Records from a data source
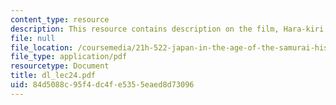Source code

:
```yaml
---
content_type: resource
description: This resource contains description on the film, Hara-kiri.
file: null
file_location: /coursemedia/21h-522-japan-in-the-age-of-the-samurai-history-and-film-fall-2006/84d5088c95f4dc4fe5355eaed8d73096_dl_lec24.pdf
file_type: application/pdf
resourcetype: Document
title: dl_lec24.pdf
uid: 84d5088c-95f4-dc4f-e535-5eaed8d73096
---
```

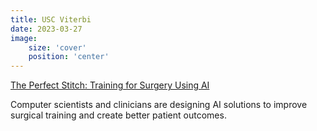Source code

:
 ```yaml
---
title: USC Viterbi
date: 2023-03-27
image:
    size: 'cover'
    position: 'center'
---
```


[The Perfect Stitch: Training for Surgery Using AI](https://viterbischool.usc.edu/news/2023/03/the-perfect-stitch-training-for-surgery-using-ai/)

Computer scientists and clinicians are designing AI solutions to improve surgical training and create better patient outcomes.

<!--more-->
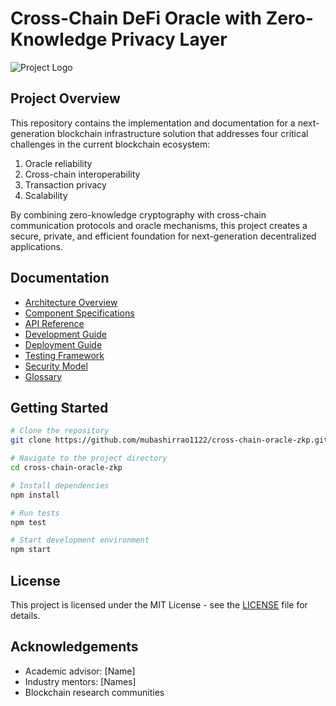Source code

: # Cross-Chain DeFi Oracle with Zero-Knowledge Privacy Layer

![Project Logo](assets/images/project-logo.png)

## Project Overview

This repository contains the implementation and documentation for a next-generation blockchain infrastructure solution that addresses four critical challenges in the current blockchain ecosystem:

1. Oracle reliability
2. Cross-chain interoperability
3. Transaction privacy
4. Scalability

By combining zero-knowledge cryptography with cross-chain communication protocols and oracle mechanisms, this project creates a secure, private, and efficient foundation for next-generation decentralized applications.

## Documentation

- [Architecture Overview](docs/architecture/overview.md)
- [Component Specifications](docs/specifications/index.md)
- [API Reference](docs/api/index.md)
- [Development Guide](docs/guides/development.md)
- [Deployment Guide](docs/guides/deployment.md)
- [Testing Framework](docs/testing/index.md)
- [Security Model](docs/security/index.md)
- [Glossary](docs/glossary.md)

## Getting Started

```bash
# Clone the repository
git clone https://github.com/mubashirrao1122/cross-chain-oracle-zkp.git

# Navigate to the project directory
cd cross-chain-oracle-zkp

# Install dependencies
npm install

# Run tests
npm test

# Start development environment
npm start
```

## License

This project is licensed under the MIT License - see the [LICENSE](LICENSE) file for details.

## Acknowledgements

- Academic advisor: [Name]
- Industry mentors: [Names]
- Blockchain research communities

--

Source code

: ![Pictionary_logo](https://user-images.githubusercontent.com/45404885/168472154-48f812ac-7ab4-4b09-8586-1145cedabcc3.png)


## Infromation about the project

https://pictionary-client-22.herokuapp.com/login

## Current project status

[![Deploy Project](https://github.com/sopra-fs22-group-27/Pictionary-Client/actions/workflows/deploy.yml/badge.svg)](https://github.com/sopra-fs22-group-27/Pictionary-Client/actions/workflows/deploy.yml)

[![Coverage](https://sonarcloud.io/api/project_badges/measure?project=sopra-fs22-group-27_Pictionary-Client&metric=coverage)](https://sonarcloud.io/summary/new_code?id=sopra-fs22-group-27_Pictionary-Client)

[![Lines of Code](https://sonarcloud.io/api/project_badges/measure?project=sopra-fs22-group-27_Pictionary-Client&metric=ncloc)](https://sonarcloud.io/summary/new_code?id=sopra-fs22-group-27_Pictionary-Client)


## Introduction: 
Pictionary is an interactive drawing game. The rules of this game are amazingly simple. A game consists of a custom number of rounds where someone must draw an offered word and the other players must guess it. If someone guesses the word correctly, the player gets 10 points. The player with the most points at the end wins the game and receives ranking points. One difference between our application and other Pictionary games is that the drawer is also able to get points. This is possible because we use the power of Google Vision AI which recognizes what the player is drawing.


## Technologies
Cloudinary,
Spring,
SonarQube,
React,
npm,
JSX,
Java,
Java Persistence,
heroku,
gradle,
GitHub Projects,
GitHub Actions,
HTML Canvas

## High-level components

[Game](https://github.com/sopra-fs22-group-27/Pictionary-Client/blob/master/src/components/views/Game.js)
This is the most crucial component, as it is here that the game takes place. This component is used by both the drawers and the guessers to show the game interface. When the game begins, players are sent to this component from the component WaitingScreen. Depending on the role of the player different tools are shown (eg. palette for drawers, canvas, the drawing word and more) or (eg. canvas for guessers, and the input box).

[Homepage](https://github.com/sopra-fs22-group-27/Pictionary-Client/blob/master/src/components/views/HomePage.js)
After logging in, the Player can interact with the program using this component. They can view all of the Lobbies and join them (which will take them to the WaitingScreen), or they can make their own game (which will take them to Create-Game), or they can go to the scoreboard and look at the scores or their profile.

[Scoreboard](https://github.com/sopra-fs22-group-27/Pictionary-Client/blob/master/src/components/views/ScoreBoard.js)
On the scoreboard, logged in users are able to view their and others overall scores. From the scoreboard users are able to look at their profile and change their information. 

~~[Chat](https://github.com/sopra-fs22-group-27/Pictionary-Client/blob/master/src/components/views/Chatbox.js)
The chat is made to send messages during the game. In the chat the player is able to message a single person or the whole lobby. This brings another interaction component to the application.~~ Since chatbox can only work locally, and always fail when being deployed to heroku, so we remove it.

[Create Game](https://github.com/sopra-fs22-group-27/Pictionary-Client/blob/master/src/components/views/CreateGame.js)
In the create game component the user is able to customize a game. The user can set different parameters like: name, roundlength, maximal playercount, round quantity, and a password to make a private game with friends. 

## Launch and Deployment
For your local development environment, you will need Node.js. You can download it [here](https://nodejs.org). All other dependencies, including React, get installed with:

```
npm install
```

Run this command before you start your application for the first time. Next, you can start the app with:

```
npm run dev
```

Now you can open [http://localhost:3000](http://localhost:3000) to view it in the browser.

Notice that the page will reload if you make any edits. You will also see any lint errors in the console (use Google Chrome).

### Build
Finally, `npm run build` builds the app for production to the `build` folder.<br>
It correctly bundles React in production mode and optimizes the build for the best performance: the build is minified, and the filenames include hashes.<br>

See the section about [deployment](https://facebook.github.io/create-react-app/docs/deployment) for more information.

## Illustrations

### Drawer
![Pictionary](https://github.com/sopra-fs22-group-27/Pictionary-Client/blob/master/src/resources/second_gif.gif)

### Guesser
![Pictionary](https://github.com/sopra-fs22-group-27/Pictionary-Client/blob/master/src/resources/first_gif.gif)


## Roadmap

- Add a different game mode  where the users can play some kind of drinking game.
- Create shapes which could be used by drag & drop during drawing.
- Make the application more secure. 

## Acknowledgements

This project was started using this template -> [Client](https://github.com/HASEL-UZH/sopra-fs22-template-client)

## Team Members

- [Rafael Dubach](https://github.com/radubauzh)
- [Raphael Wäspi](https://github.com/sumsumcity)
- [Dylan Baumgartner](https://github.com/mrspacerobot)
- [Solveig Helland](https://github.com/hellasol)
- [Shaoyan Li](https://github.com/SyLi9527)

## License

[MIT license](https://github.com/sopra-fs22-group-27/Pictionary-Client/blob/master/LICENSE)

» YOUR GOAL
Using the entries above, give back exactly the line containing "After logging in, the", the line containing "Now you can", and every line between them, and nothing else.

» SOLUTION TO THIS PROBLEM
After logging in, the Player can interact with the program using this component. They can view all of the Lobbies and join them (which will take them to the WaitingScreen), or they can make their own game (which will take them to Create-Game), or they can go to the scoreboard and look at the scores or their profile.

[Scoreboard](https://github.com/sopra-fs22-group-27/Pictionary-Client/blob/master/src/components/views/ScoreBoard.js)
On the scoreboard, logged in users are able to view their and others overall scores. From the scoreboard users are able to look at their profile and change their information. 

~~[Chat](https://github.com/sopra-fs22-group-27/Pictionary-Client/blob/master/src/components/views/Chatbox.js)
The chat is made to send messages during the game. In the chat the player is able to message a single person or the whole lobby. This brings another interaction component to the application.~~ Since chatbox can only work locally, and always fail when being deployed to heroku, so we remove it.

[Create Game](https://github.com/sopra-fs22-group-27/Pictionary-Client/blob/master/src/components/views/CreateGame.js)
In the create game component the user is able to customize a game. The user can set different parameters like: name, roundlength, maximal playercount, round quantity, and a password to make a private game with friends. 

## Launch and Deployment
For your local development environment, you will need Node.js. You can download it [here](https://nodejs.org). All other dependencies, including React, get installed with:

```
npm install
```

Run this command before you start your application for the first time. Next, you can start the app with:

```
npm run dev
```

Now you can open [http://localhost:3000](http://localhost:3000) to view it in the browser.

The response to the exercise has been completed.